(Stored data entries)
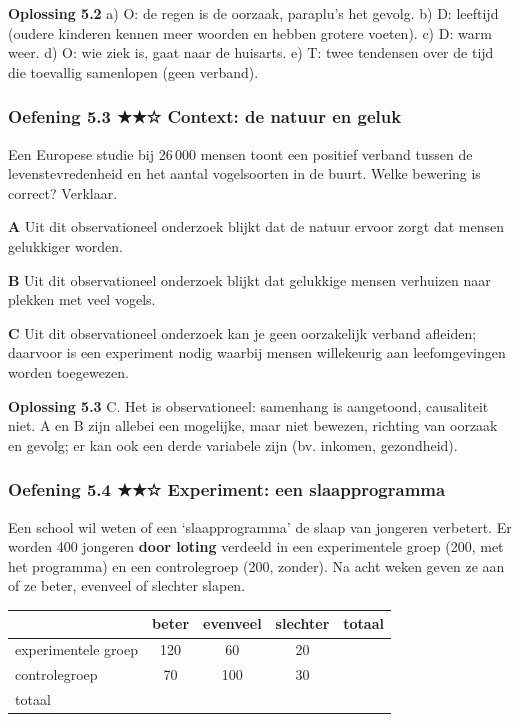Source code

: \begin{oplossing}
\textbf{Oplossing 5.2} \quad a) O: de regen is de oorzaak, paraplu’s het gevolg. b) D: leeftijd (oudere kinderen kennen meer woorden en hebben grotere voeten). c) D: warm weer. d) O: wie ziek is, gaat naar de huisarts. e) T: twee tendensen over de tijd die toevallig samenlopen (geen verband).
\end{oplossing}

\subsubsection*{Oefening 5.3 \quad ★★☆ \quad Context: de natuur en geluk}

Een Europese studie bij 26\,000 mensen toont een positief verband tussen de levenstevredenheid en het aantal vogelsoorten in de buurt. Welke bewering is correct? Verklaar.

\textbf{A} Uit dit observationeel onderzoek blijkt dat de natuur ervoor zorgt dat mensen gelukkiger worden.

\textbf{B} Uit dit observationeel onderzoek blijkt dat gelukkige mensen verhuizen naar plekken met veel vogels.

\textbf{C} Uit dit observationeel onderzoek kan je geen oorzakelijk verband afleiden; daarvoor is een experiment nodig waarbij mensen willekeurig aan leefomgevingen worden toegewezen.

\lijn

\begin{oplossing}
\textbf{Oplossing 5.3} \quad C. Het is observationeel: samenhang is aangetoond, causaliteit niet. A en B zijn allebei een mogelijke, maar niet bewezen, richting van oorzaak en gevolg; er kan ook een derde variabele zijn (bv. inkomen, gezondheid).
\end{oplossing}

\subsubsection*{Oefening 5.4 \quad ★★☆ \quad Experiment: een slaapprogramma}

Een school wil weten of een ‘slaapprogramma’ de slaap van jongeren verbetert. Er worden 400 jongeren \textbf{door loting} verdeeld in een experimentele groep (200, met het programma) en een controlegroep (200, zonder). Na acht weken geven ze aan of ze beter, evenveel of slechter slapen.

\begin{tabular}{lcccc}
\hline
 & beter & evenveel & slechter & totaal \\
\hline
experimentele groep & 120 & 60 & 20 & \\
controlegroep & 70 & 100 & 30 & \\
totaal & & & & \\
\hline
\end{tabular}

» **What is required**
Reproduce the whole of the data, word for word, and omit its pictures.

» **Your response**
Source code

: \begin{oplossing}
\textbf{Oplossing 5.2} \quad a) O: de regen is de oorzaak, paraplu’s het gevolg. b) D: leeftijd (oudere kinderen kennen meer woorden en hebben grotere voeten). c) D: warm weer. d) O: wie ziek is, gaat naar de huisarts. e) T: twee tendensen over de tijd die toevallig samenlopen (geen verband).
\end{oplossing}

\subsubsection*{Oefening 5.3 \quad ★★☆ \quad Context: de natuur en geluk}

Een Europese studie bij 26\,000 mensen toont een positief verband tussen de levenstevredenheid en het aantal vogelsoorten in de buurt. Welke bewering is correct? Verklaar.

\textbf{A} Uit dit observationeel onderzoek blijkt dat de natuur ervoor zorgt dat mensen gelukkiger worden.

\textbf{B} Uit dit observationeel onderzoek blijkt dat gelukkige mensen verhuizen naar plekken met veel vogels.

\textbf{C} Uit dit observationeel onderzoek kan je geen oorzakelijk verband afleiden; daarvoor is een experiment nodig waarbij mensen willekeurig aan leefomgevingen worden toegewezen.

\lijn

\begin{oplossing}
\textbf{Oplossing 5.3} \quad C. Het is observationeel: samenhang is aangetoond, causaliteit niet. A en B zijn allebei een mogelijke, maar niet bewezen, richting van oorzaak en gevolg; er kan ook een derde variabele zijn (bv. inkomen, gezondheid).
\end{oplossing}

\subsubsection*{Oefening 5.4 \quad ★★☆ \quad Experiment: een slaapprogramma}

Een school wil weten of een ‘slaapprogramma’ de slaap van jongeren verbetert. Er worden 400 jongeren \textbf{door loting} verdeeld in een experimentele groep (200, met het programma) en een controlegroep (200, zonder). Na acht weken geven ze aan of ze beter, evenveel of slechter slapen.

\begin{tabular}{lcccc}
\hline
 & beter & evenveel & slechter & totaal \\
\hline
experimentele groep & 120 & 60 & 20 & \\
controlegroep & 70 & 100 & 30 & \\
totaal & & & & \\
\hline
\end{tabular}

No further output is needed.